_Task goal_:
Which lines of the entries contain the word "Particle"? Please list them.

Data excerpts:
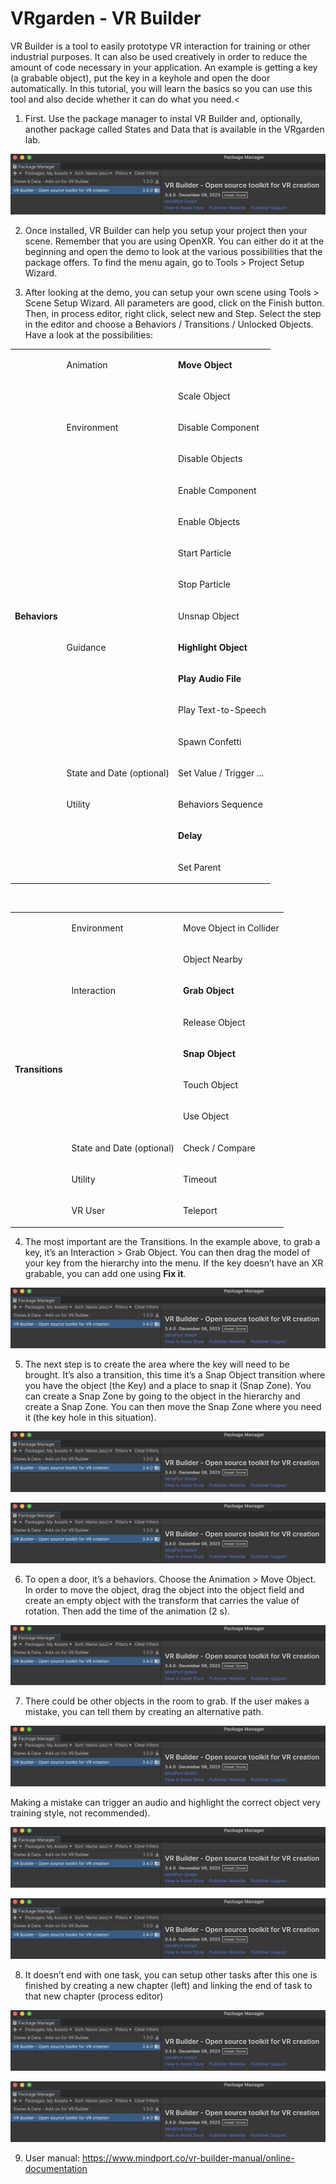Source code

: # VRgarden - VR Builder

VR Builder is a tool to easily prototype VR interaction for training or other industrial purposes. It can also be used creatively in order to reduce the amount of code necessary in your application. An example is getting a key (a grabable object), put the key in a keyhole and open the door automatically. In this tutorial, you will learn the basics so you can use this tool and also decide whether it can do what you need.<

1. First. Use the package manager to instal VR Builder and, optionally, another package called States and Data that is available in the VRgarden lab.

<p align="left"><img src="images/builder01.jpg"/></p>

2. Once installed, VR Builder can help you setup your project then your scene. Remember that you are using OpenXR. You can either do it at the beginning and open the demo to look at the various possibilities that the package offers. To find the menu again, go to Tools &gt; Project Setup Wizard.

3. After looking at the demo, you can setup your own scene using Tools &gt; Scene Setup Wizard. All parameters are good, click on the Finish button. Then, in process editor, right click, select new and Step. Select the step in the editor and choose a Behaviors / Transitions / Unlocked Objects. Have a look at the possibilities:<br>
</p>
<table cellspacing="0" cellpadding="0" class="t1">
  <tbody>
    <tr>
      <td rowspan="17" valign="middle" class="td1">
        <p class="p4"><b>Behaviors</b></p>
      </td>
      <td valign="middle" class="td2">
        <p class="p4">Animation</p>
      </td>
      <td valign="middle" class="td3">
        <p class="p4"><b>Move Object</b></p>
      </td>
    </tr>
    <tr>
      <td valign="middle" class="td2">
        <p class="p5"><br></p>
      </td>
      <td valign="middle" class="td3">
        <p class="p4">Scale Object</p>
      </td>
    </tr>
    <tr>
      <td valign="middle" class="td2">
        <p class="p4">Environment</p>
      </td>
      <td valign="middle" class="td3">
        <p class="p4">Disable Component</p>
      </td>
    </tr>
    <tr>
      <td valign="middle" class="td2">
        <p class="p5"><br></p>
      </td>
      <td valign="middle" class="td3">
        <p class="p4">Disable Objects</p>
      </td>
    </tr>
    <tr>
      <td valign="middle" class="td2">
        <p class="p5"><br></p>
      </td>
      <td valign="middle" class="td3">
        <p class="p4">Enable Component</p>
      </td>
    </tr>
    <tr>
      <td valign="middle" class="td2">
        <p class="p5"><br></p>
      </td>
      <td valign="middle" class="td3">
        <p class="p4">Enable Objects</p>
      </td>
    </tr>
    <tr>
      <td valign="middle" class="td2">
        <p class="p5"><br></p>
      </td>
      <td valign="middle" class="td3">
        <p class="p4">Start Particle</p>
      </td>
    </tr>
    <tr>
      <td valign="middle" class="td2">
        <p class="p5"><br></p>
      </td>
      <td valign="middle" class="td3">
        <p class="p4">Stop Particle</p>
      </td>
    </tr>
    <tr>
      <td valign="middle" class="td2">
        <p class="p5"><br></p>
      </td>
      <td valign="middle" class="td3">
        <p class="p4">Unsnap Object</p>
      </td>
    </tr>
    <tr>
      <td valign="middle" class="td2">
        <p class="p4">Guidance</p>
      </td>
      <td valign="middle" class="td3">
        <p class="p4"><b>Highlight Object</b></p>
      </td>
    </tr>
    <tr>
      <td valign="middle" class="td2">
        <p class="p5"><br></p>
      </td>
      <td valign="middle" class="td3">
        <p class="p4"><b>Play Audio File</b></p>
      </td>
    </tr>
    <tr>
      <td valign="middle" class="td2">
        <p class="p5"><br></p>
      </td>
      <td valign="middle" class="td3">
        <p class="p4">Play Text-to-Speech</p>
      </td>
    </tr>
    <tr>
      <td valign="middle" class="td2">
        <p class="p5"><br></p>
      </td>
      <td valign="middle" class="td3">
        <p class="p4">Spawn Confetti</p>
      </td>
    </tr>
    <tr>
      <td valign="middle" class="td2">
        <p class="p4">State and Date (optional)</p>
      </td>
      <td valign="middle" class="td3">
        <p class="p4">Set Value / Trigger ...</p>
      </td>
    </tr>
    <tr>
      <td valign="middle" class="td2">
        <p class="p4">Utility<span class="Apple-converted-space"> </span></p>
      </td>
      <td valign="middle" class="td3">
        <p class="p4">Behaviors Sequence</p>
      </td>
    </tr>
    <tr>
      <td valign="middle" class="td2">
        <p class="p5"><br></p>
      </td>
      <td valign="middle" class="td3">
        <p class="p4"><b>Delay</b></p>
      </td>
    </tr>
    <tr>
      <td valign="middle" class="td2">
        <p class="p5"><br></p>
      </td>
      <td valign="middle" class="td3">
        <p class="p4">Set Parent</p>
      </td>
    </tr>
  </tbody>
</table>
<p class="p2"><br></p>
<table cellspacing="0" cellpadding="0" class="t1">
  <tbody>
    <tr>
      <td rowspan="10" valign="middle" class="td4">
        <p class="p4"><b>Transitions</b></p>
      </td>
      <td valign="middle" class="td5">
        <p class="p4">Environment</p>
      </td>
      <td valign="middle" class="td5">
        <p class="p4">Move Object in Collider</p>
      </td>
    </tr>
    <tr>
      <td valign="middle" class="td5">
        <p class="p5"><br></p>
      </td>
      <td valign="middle" class="td5">
        <p class="p4">Object Nearby</p>
      </td>
    </tr>
    <tr>
      <td valign="middle" class="td5">
        <p class="p4">Interaction</p>
      </td>
      <td valign="middle" class="td5">
        <p class="p4"><b>Grab Object</b></p>
      </td>
    </tr>
    <tr>
      <td valign="middle" class="td5">
        <p class="p5"><br></p>
      </td>
      <td valign="middle" class="td5">
        <p class="p4">Release Object</p>
      </td>
    </tr>
    <tr>
      <td valign="middle" class="td5">
        <p class="p5"><br></p>
      </td>
      <td valign="middle" class="td5">
        <p class="p4"><b>Snap Object</b></p>
      </td>
    </tr>
    <tr>
      <td valign="middle" class="td5">
        <p class="p5"><br></p>
      </td>
      <td valign="middle" class="td5">
        <p class="p4">Touch Object</p>
      </td>
    </tr>
    <tr>
      <td valign="middle" class="td5">
        <p class="p5"><br></p>
      </td>
      <td valign="middle" class="td5">
        <p class="p4">Use Object</p>
      </td>
    </tr>
    <tr>
      <td valign="middle" class="td5">
        <p class="p4">State and Date (optional)</p>
      </td>
      <td valign="middle" class="td5">
        <p class="p4">Check / Compare</p>
      </td>
    </tr>
    <tr>
      <td valign="middle" class="td5">
        <p class="p4">Utility</p>
      </td>
      <td valign="middle" class="td5">
        <p class="p4">Timeout</p>
      </td>
    </tr>
    <tr>
      <td valign="middle" class="td5">
        <p class="p4">VR User</p>
      </td>
      <td valign="middle" class="td5">
        <p class="p4">Teleport</p>
      </td>
    </tr>
  </tbody>
</table>

4. The most important are the Transitions. In the example above, to grab a key, it’s an Interaction &gt; Grab Object. You can then drag the model of your key from the hierarchy into the menu. If the key doesn’t have an XR grabable, you can add one using <b>Fix it</b>.</p>

<p align="left"><img src="images/builder01.jpg"/></p>

5. The next step is to create the area where the key will need to be brought. It’s also a transition, this time it’s a Snap Object transition where you have the object (the Key) and a place to snap it (Snap Zone). You can create a Snap Zone by going to the object in the hierarchy and create a Snap Zone. You can then move the Snap Zone where you need it (the key hole in this situation).<span class="Apple-converted-space"> </span></p>

<p align="left"><img src="images/builder01.jpg"/></p>
<p align="left"><img src="images/builder01.jpg"/></p>

6. To open a door, it’s a behaviors. Choose the Animation &gt; Move Object. In order to move the object, drag the object into the object field and create an empty object with the transform that carries the value of rotation. Then add the time of the animation (2 s).<span class="Apple-converted-space"> </span></p>

<p align="left"><img src="images/builder01.jpg"/></p>

7. There could be other objects in the room to grab. If the user makes a mistake, you can tell them by creating an alternative path.</p>

<p align="left"><img src="images/builder01.jpg"/></p>

Making a mistake can trigger an audio and highlight the correct object very training style, not recommended).

<p align="left"><img src="images/builder01.jpg"/></p>

<p align="left"><img src="images/builder01.jpg"/></p>

8. It doesn’t end with one task, you can setup other tasks after this one is finished by creating a new chapter (left) and linking the end of task to that new chapter (process editor)</p>

<p align="left"><img src="images/builder01.jpg"/></p>

<p align="left"><img src="images/builder01.jpg"/></p>

9. User manual: <a href="https://www.mindport.co/vr-builder-manual/online-documentation"><span class="s2">https://www.mindport.co/vr-builder-manual/online-documentation</span></a></span></p>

_Task answer_:
        <p class="p4">Start Particle</p>
        <p class="p4">Stop Particle</p>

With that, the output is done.